Laboratory of Functional Organoid for Drug Discovery, National Institute of Biomedical Innovation, Health and Nutrition, Osaka 567-0085, Japan.
iScience. 2024 Aug 22;27(9):110778. doi: 10.1016/j.isci.2024.110778. eCollection 2024 Sep 20.
Human liver organoids derived from primary human hepatocytes (PHHs) are expected to be a hepatocyte source for preclinical studies of drug metabolism and disposition. Because hepatic functions of these organoids remain low, it is necessary to enhance the hepatic functions. Here, we develop a novel method for two dimensional (2D)-cultured hepatic differentiation from PHH-derived organoids by screening several compounds, cytokines, and growth factors. Hepatic gene expressions in the hepatocyte-like cells differentiated from PHH-derived organoids (Org-HEPs) were greatly increased, compared to those in PHH-derived organoids. The metabolic activities of cytochrome P450 (CYP) 1A2, CYP2C8, CYP2C19, CYP2E1, and CYP3A4 were at levels comparable to those in PHHs. The cell viability of Org-HEPs treated with hepatotoxic drugs was almost the same as that of PHHs. Thus, PHH-derived organoids could be differentiated into highly functional hepatocytes in 2D culture. Thus, Org-HEPs will be useful for pharmaceutical research, including hepatotoxicity tests.

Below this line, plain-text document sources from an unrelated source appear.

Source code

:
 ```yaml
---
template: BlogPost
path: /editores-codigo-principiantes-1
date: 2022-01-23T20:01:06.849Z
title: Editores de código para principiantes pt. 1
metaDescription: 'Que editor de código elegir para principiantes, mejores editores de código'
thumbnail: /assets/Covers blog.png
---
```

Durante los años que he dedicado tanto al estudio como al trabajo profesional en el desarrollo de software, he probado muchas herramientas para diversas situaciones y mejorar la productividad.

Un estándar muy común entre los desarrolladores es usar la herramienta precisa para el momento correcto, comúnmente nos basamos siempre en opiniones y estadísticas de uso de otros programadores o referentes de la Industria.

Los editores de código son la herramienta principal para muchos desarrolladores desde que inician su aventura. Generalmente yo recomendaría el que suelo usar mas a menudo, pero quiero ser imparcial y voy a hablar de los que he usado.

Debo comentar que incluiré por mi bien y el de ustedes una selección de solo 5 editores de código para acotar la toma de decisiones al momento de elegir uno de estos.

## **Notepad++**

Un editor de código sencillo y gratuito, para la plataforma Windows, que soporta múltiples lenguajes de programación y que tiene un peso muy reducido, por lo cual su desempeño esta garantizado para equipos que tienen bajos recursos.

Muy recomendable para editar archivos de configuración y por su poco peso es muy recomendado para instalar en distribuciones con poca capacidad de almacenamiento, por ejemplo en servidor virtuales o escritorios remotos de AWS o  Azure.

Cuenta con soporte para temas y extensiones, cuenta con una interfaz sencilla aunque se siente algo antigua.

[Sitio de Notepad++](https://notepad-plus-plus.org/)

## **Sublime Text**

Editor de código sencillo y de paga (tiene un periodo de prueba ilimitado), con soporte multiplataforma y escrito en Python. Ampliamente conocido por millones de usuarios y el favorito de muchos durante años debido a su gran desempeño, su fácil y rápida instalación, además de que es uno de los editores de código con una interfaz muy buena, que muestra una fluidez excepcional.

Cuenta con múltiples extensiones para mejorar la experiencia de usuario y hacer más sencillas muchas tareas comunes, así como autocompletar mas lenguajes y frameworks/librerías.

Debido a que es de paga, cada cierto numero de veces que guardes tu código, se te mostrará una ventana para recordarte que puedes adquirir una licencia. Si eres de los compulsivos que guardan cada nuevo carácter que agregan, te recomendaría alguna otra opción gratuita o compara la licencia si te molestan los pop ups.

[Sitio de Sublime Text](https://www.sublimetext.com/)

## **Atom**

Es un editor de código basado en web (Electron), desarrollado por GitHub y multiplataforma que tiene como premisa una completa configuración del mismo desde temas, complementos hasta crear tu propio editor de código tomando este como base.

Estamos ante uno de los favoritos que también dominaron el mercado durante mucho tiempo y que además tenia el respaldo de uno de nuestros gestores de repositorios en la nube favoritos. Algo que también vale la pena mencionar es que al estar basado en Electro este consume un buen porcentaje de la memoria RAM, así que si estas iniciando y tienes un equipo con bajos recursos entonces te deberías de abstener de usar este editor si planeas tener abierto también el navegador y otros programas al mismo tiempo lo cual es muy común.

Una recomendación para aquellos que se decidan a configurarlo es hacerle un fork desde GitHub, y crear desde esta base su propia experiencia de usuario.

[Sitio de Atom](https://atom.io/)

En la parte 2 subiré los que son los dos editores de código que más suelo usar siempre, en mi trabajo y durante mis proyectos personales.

源自原代人肝细胞(PHH)的人肝脏类器官有望成为药物代谢和处置临床前研究的肝细胞来源。由于这些类器官的肝功能仍然较低,因此有必要增强其肝功能。在此,我们通过筛选多种化合物、细胞因子和生长因子,开发了一种从PHH衍生的类器官进行二维(2D)培养的肝分化新方法。与PHH衍生的类器官相比,从PHH衍生的类器官(Org-HEPs)分化而来的肝细胞样细胞中的肝基因表达显著增加。细胞色素P450(CYP)1A2、CYP2C8、CYP2C19、CYP2E1和CYP3A4的代谢活性与PHH中的水平相当。用肝毒性药物处理的Org-HEPs的细胞活力与PHH几乎相同。因此,PHH衍生的类器官可以在二维培养中分化为功能高度健全的肝细胞。因此,Org-HEPs将有助于药物研究,包括肝毒性测试。